To return to the Majority Report.  The Commissioners who signed it were of opinion that Ireland needed special treatment in regard to her railways and that public acquisition (not State acquisition) and public control of a unified railway system was the consummation to be desired.  In their view, if only this were accomplished blessings innumerable would ensue and all complaints would for ever cease.  As to the way in which this unification and public control were to be carried out, they recommended that an Irish Authority should be instituted to acquire the Irish Railways and work them as a single system, that this Authority should be a railway Board of twenty Directors, four nominated and sixteen elected; that the general terms of purchase be those prescribed by the Regulation of Railways Act of 1844; that the financial medium be a Railway Stock; and that such Stock be charged upon (1) The Consolidated Fund; (2) the net revenues of the unified railway system; (3) an annual grant from the Imperial Exchequer; and (4) a general rate to be struck by the Irish Railway Authority if and when required.

The Commissioners who signed the Minority Report said the evidence, as a whole, had not produced the same general effect upon their minds as upon the minds of their colleagues, and they were inclined to attach less importance than their colleagues did to the evidence given against the Irish Railway Companies, and more importance to the evidence given in their favour.  In their opinion the result of the evidence was, that if the Companies were to be considered as having been on their trial, they were entitled to a verdict of acquittal, and that no case had been made out for the reversal of railway policy which their colleagues advocated.  They added that it would hardly be disputed that the Railways had on the whole conferred great benefits upon Ireland.

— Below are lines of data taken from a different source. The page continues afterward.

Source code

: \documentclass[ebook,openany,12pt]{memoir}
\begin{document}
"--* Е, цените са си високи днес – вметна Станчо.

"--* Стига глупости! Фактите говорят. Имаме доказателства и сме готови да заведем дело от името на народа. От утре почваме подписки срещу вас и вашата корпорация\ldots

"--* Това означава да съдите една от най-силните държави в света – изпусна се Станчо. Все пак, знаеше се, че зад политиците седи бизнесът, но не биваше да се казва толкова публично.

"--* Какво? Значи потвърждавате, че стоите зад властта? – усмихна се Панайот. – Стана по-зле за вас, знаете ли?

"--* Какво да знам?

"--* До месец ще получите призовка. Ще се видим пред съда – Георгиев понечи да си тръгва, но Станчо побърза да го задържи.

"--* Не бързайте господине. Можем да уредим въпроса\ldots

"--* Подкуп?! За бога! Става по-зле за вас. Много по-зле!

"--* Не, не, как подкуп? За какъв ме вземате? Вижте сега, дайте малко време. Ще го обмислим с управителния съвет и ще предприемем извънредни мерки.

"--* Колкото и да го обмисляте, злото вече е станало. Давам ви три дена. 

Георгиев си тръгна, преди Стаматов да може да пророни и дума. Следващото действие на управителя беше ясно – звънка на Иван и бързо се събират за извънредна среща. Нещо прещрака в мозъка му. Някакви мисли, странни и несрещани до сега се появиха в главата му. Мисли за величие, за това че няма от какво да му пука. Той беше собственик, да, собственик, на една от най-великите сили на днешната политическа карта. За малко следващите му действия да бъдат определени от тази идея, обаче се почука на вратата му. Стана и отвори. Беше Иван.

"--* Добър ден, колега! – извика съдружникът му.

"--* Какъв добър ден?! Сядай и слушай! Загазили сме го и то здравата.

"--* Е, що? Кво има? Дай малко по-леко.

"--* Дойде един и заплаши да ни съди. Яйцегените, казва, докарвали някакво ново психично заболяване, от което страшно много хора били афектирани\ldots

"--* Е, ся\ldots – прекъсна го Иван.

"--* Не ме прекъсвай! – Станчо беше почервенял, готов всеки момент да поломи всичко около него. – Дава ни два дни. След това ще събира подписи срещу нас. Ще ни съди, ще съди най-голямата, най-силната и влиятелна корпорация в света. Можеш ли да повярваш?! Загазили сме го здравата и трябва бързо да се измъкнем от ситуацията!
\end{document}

On the question of reductions in rates (reductions which the Majority Report strongly urged as necessary), they did not think that reductions were more likely to occur under public than under private ownership.  They suggested, further, that the official statistics of various countries showed that the fall in the average rate had been much greater on the privately owned railways of France and the United States than on the State-owned railways of Prussia, which were universally accepted as the most favourable example of State managed railways in the world.  They came to the conclusion, after hearing all the evidence, that the management of the principal Irish Companies was not inferior to that of similar companies in England and Scotland.  They narrated the many improvements (with which they seemed much impressed) that Irish Companies had in recent years effected for the benefit of the public and the good of the country, and said “they had spent money, and not always profitably, in endeavouring to promote the development of new industries.”  They considered the principle of private ownership should be maintained, believing that railways are better and more economically managed by directors responsible to their own shareholders than they would be under any form of State or popular control, and that administration on commercial principles was the best in the public interest.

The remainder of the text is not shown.